LONDON A U.S.-style ban on Britain's banks trading with their own money is not needed and would be too difficult to enforce, members of an influential committee said on Friday.
Instead, Britain should use the threat of capital add-ons or other tools to bear down on any bank that shows signs of proprietary trading, said the Parliamentary Commission on Banking Standards (PCBS).
The PCBS said a U.S. ban on proprietary trading, known as the Volcker rule, has shown it is difficult to define and prohibit such trading, and it would impose an extra burden on UK regulators who already have to enforce a complex separation of banks' retail operations.
"The Banking Commission does not feel it appropriate to recommend the immediate prohibition of proprietary trading," said Andrew Tyrie, chairman of the PCBS.
But he did not rule out a ban in the future.
"Were this approach to prove ineffective, further measures, including prohibition, could be desirable," he said in report released by the PCBS.
There has been limited support for a "Volcker rule" in Britain, which is pushing through plans to shield retail banking arms from riskier investment banking activity, called Vickers reform, as a way to safeguard taxpayers and depositors from any future banking troubles.
Incoming Bank of England Governor Mark Carney last month said there was no need to add a Volcker rule, citing the difficulty in drawing a line between market-making and proprietary trading.

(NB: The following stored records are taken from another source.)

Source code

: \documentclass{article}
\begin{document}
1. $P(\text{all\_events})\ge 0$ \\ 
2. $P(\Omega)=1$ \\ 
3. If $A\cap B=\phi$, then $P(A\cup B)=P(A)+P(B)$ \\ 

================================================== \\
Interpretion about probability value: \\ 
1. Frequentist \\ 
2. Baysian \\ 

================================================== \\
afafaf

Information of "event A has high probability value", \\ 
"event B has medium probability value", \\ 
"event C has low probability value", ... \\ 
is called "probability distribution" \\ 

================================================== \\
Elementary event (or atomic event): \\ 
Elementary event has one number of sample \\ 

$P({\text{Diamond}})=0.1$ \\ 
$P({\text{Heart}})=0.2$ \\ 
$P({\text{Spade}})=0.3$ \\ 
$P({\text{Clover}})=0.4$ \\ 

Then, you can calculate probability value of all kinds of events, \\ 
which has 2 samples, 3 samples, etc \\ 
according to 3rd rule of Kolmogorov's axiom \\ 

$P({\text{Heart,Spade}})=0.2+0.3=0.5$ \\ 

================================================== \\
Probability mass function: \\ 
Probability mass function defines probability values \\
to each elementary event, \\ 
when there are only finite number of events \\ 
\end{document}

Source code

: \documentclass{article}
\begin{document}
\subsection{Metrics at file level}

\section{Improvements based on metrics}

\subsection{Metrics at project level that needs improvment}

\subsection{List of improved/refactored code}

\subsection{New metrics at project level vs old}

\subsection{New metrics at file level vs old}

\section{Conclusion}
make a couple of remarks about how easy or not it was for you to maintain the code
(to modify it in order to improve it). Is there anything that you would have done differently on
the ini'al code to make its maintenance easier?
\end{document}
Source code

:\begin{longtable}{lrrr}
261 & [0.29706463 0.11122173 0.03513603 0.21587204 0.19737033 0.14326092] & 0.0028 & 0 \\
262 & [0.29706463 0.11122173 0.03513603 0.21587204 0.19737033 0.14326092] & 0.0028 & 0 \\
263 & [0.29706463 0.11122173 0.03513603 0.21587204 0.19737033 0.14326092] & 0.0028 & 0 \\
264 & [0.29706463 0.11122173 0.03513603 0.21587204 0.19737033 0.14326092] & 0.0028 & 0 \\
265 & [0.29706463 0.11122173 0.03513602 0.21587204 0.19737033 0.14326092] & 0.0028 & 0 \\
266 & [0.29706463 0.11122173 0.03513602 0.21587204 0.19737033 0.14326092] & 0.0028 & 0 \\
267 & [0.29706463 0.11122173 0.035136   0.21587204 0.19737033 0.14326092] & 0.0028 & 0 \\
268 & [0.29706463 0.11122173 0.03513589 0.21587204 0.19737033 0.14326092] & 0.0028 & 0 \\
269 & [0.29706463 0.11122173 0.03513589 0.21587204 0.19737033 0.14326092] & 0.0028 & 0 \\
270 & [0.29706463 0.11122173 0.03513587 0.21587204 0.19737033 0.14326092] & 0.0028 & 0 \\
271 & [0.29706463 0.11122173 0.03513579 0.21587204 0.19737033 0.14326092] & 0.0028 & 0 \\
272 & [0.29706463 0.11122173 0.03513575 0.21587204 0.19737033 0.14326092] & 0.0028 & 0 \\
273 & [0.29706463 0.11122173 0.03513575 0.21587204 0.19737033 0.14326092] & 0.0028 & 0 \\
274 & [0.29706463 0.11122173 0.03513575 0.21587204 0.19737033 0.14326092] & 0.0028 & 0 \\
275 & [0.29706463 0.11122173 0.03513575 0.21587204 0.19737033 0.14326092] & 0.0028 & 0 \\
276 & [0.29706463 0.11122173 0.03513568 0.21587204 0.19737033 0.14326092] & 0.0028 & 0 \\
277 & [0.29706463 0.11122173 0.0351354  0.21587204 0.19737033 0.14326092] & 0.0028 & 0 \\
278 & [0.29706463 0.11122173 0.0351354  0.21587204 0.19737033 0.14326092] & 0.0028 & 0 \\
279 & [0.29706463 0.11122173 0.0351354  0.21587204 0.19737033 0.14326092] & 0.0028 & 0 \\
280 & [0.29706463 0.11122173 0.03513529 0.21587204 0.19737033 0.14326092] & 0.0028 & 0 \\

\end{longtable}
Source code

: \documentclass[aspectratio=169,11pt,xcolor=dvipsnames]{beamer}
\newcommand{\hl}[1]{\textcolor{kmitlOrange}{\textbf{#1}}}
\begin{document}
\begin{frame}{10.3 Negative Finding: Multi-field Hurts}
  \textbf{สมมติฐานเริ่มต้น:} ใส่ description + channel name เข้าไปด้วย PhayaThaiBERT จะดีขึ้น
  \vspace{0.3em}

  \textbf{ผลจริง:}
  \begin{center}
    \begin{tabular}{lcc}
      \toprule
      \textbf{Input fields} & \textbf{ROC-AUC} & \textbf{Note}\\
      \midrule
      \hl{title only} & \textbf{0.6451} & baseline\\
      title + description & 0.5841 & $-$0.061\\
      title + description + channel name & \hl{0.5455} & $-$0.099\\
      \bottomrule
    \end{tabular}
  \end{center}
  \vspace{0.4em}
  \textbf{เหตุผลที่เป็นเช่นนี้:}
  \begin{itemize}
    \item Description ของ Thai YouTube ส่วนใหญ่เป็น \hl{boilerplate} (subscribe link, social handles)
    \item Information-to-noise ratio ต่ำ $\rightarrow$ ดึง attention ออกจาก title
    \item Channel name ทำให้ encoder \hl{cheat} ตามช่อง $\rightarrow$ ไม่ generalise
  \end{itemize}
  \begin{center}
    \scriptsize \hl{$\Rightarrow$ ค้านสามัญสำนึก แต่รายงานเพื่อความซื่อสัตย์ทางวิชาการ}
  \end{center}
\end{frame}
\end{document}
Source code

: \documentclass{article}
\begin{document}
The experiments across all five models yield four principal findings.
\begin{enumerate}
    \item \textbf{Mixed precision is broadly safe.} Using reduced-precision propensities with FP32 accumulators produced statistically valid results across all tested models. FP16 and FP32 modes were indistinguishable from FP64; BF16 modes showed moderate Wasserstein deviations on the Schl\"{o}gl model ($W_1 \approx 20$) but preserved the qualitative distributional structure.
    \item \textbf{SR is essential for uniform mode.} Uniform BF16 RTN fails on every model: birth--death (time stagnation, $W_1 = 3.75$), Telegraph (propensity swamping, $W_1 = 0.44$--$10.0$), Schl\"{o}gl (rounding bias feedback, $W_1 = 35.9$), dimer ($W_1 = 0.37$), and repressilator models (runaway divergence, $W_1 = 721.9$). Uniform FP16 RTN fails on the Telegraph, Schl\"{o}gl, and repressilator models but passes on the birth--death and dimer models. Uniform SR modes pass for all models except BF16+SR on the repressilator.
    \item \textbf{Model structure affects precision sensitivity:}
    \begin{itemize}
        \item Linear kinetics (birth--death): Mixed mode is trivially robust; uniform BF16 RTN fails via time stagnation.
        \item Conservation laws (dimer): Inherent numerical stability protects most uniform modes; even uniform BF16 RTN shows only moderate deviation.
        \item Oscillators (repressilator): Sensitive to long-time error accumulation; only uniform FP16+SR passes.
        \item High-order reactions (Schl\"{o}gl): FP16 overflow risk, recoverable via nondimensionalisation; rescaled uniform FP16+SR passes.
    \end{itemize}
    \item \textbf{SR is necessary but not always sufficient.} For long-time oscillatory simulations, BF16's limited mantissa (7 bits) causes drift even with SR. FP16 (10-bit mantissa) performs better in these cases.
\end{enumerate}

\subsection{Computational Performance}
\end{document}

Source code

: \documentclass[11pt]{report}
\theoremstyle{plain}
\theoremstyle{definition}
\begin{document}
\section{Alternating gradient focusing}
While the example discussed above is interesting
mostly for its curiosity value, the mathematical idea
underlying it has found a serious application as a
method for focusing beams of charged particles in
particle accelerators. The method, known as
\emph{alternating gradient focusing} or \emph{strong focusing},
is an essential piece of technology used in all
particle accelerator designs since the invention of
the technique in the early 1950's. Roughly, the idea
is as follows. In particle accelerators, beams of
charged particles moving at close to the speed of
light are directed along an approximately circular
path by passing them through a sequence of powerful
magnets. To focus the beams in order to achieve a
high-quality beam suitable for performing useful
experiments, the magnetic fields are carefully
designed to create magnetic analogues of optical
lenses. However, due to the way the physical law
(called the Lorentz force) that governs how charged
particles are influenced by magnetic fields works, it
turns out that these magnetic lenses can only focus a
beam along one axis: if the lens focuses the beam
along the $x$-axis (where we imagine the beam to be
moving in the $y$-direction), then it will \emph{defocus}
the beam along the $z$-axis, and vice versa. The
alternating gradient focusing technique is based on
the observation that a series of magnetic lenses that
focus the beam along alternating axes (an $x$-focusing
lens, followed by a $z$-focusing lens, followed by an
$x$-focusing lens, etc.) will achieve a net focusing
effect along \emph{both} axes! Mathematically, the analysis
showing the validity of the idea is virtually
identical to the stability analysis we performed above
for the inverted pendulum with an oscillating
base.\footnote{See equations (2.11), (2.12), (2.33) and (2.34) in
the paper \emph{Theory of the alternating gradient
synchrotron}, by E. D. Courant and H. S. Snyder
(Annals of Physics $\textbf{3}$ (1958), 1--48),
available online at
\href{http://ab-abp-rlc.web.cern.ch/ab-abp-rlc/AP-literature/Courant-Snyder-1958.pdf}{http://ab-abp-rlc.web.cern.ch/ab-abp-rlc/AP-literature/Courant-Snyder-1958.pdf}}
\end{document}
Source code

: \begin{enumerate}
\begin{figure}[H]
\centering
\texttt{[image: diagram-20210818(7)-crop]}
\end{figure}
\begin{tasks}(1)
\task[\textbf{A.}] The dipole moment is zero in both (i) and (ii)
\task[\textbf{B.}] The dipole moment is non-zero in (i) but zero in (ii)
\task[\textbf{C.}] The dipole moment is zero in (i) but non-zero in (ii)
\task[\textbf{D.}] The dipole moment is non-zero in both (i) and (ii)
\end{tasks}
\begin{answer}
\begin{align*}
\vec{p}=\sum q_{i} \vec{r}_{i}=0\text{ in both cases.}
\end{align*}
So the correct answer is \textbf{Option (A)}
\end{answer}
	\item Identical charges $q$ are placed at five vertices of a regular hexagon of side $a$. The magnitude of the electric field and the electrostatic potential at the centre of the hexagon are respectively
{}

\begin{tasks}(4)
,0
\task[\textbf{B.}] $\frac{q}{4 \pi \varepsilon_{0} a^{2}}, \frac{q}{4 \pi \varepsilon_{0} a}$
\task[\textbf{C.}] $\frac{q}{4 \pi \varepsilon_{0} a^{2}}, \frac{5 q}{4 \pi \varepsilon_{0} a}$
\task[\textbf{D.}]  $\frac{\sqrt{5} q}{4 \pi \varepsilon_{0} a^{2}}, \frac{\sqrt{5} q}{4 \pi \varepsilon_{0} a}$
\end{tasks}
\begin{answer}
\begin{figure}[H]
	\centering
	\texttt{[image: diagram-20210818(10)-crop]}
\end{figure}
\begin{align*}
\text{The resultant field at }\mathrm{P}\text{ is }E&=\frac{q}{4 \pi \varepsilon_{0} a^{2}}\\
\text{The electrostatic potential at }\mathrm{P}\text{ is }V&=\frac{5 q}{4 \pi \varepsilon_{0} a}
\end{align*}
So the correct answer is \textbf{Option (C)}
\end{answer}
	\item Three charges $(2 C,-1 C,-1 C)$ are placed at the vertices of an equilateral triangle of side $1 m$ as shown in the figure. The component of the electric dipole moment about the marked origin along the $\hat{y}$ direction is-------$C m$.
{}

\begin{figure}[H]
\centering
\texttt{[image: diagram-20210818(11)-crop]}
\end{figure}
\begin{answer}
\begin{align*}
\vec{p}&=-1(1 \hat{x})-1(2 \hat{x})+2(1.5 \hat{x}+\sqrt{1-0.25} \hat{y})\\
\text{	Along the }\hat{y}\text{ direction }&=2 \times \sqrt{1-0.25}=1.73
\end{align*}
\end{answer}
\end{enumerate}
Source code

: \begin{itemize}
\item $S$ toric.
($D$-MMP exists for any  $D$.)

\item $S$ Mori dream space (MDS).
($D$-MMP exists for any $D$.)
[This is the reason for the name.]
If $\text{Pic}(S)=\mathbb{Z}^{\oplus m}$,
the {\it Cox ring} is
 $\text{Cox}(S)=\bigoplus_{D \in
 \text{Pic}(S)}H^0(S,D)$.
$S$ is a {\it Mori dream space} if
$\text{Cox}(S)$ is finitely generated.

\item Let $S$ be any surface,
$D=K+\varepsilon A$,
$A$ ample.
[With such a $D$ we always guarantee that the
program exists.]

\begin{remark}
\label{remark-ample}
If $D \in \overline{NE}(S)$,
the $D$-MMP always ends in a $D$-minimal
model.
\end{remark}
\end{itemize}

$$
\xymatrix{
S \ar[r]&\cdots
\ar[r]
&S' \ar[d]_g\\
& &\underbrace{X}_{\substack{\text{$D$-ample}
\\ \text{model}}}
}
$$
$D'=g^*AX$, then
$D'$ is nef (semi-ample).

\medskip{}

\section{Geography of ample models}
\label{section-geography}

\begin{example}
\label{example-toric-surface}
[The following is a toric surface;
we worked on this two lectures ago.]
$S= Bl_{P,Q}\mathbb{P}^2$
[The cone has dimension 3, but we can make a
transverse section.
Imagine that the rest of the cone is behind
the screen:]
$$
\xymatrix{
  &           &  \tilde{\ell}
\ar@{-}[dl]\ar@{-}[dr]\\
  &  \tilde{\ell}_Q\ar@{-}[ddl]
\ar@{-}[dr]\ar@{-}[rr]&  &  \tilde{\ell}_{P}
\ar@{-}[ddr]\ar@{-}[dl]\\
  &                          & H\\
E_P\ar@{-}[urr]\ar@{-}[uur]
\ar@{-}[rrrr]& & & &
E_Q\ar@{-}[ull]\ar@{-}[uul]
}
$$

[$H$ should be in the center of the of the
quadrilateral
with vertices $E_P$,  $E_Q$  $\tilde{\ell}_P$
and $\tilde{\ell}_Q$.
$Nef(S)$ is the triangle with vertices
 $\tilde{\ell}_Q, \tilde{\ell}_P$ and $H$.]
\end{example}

The PCBS is finalising its report on banking standards, and its proposals could be added to a banking reform bill currently being discussed in Parliament.
UK banks told the PCBS they do not engage in proprietary trading and said they do not want to, but Tyrie said that could change: "At a time when banks are under less intense scrutiny, proprietary trading could re-emerge as a greater risk."
He said proprietary trading was not a suitable activity for a bank, and could lead to conflicts of interest, have harmful cultural effects and raise pay expectations.
The Prudential Regulation Authority, which takes over UK financial regulation in April, should pay close attention to big trading units and volatile revenue flows, and if it spots potential proprietary trading it should use capital add-ons or other methods to incentivise the firm to exercise tighter control, Tyrie said.